EXERCISE REQUIREMENTS —
Word for word, restate the records that appear below.

AVAILABLE DATA —
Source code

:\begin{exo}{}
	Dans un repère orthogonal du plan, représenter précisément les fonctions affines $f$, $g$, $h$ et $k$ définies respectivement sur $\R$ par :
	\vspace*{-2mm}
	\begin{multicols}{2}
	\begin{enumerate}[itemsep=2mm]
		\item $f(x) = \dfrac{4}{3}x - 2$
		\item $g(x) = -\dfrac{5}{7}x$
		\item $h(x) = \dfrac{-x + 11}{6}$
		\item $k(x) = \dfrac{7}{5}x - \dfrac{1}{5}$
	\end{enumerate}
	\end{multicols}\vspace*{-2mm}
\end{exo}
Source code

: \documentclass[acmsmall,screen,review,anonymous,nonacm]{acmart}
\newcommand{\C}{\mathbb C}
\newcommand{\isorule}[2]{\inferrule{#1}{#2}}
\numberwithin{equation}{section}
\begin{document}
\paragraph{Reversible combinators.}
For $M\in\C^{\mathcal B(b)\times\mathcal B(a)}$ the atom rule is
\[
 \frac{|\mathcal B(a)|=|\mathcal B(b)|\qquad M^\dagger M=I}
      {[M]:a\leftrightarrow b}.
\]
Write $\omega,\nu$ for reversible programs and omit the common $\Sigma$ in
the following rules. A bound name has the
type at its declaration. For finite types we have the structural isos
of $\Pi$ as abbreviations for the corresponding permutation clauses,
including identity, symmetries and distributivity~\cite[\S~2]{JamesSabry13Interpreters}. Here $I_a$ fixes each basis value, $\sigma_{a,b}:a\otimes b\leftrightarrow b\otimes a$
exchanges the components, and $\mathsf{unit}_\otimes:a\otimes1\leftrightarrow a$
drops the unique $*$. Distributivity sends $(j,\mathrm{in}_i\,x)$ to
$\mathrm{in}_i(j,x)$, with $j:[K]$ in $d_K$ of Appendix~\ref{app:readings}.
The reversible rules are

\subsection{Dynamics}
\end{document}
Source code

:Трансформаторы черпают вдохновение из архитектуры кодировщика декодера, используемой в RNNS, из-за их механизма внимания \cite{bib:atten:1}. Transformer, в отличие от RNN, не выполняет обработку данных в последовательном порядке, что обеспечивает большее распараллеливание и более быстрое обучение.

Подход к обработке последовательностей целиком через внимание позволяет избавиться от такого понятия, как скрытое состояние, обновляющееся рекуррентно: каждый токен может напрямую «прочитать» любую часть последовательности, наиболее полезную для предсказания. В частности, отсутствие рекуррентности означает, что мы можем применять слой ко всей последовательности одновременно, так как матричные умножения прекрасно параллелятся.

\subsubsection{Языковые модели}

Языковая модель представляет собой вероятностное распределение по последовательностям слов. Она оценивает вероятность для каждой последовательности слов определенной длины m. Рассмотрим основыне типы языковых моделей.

SOLVED PROBLEM —
Source code

:\begin{exo}{}
	Dans un repère orthogonal du plan, représenter précisément les fonctions affines $f$, $g$, $h$ et $k$ définies respectivement sur $\R$ par :
	\vspace*{-2mm}
	\begin{multicols}{2}
	\begin{enumerate}[itemsep=2mm]
		\item $f(x) = \dfrac{4}{3}x - 2$
		\item $g(x) = -\dfrac{5}{7}x$
		\item $h(x) = \dfrac{-x + 11}{6}$
		\item $k(x) = \dfrac{7}{5}x - \dfrac{1}{5}$
	\end{enumerate}
	\end{multicols}\vspace*{-2mm}
\end{exo}
Source code

: \documentclass[acmsmall,screen,review,anonymous,nonacm]{acmart}
\newcommand{\C}{\mathbb C}
\newcommand{\isorule}[2]{\inferrule{#1}{#2}}
\numberwithin{equation}{section}
\begin{document}
\paragraph{Reversible combinators.}
For $M\in\C^{\mathcal B(b)\times\mathcal B(a)}$ the atom rule is
\[
 \frac{|\mathcal B(a)|=|\mathcal B(b)|\qquad M^\dagger M=I}
      {[M]:a\leftrightarrow b}.
\]
Write $\omega,\nu$ for reversible programs and omit the common $\Sigma$ in
the following rules. A bound name has the
type at its declaration. For finite types we have the structural isos
of $\Pi$ as abbreviations for the corresponding permutation clauses,
including identity, symmetries and distributivity~\cite[\S~2]{JamesSabry13Interpreters}. Here $I_a$ fixes each basis value, $\sigma_{a,b}:a\otimes b\leftrightarrow b\otimes a$
exchanges the components, and $\mathsf{unit}_\otimes:a\otimes1\leftrightarrow a$
drops the unique $*$. Distributivity sends $(j,\mathrm{in}_i\,x)$ to
$\mathrm{in}_i(j,x)$, with $j:[K]$ in $d_K$ of Appendix~\ref{app:readings}.
The reversible rules are

\subsection{Dynamics}
\end{document}
Source code

:Трансформаторы черпают вдохновение из архитектуры кодировщика декодера, используемой в RNNS, из-за их механизма внимания \cite{bib:atten:1}. Transformer, в отличие от RNN, не выполняет обработку данных в последовательном порядке, что обеспечивает большее распараллеливание и более быстрое обучение.

Подход к обработке последовательностей целиком через внимание позволяет избавиться от такого понятия, как скрытое состояние, обновляющееся рекуррентно: каждый токен может напрямую «прочитать» любую часть последовательности, наиболее полезную для предсказания. В частности, отсутствие рекуррентности означает, что мы можем применять слой ко всей последовательности одновременно, так как матричные умножения прекрасно параллелятся.

\subsubsection{Языковые модели}

Языковая модель представляет собой вероятностное распределение по последовательностям слов. Она оценивает вероятность для каждой последовательности слов определенной длины m. Рассмотрим основыне типы языковых моделей.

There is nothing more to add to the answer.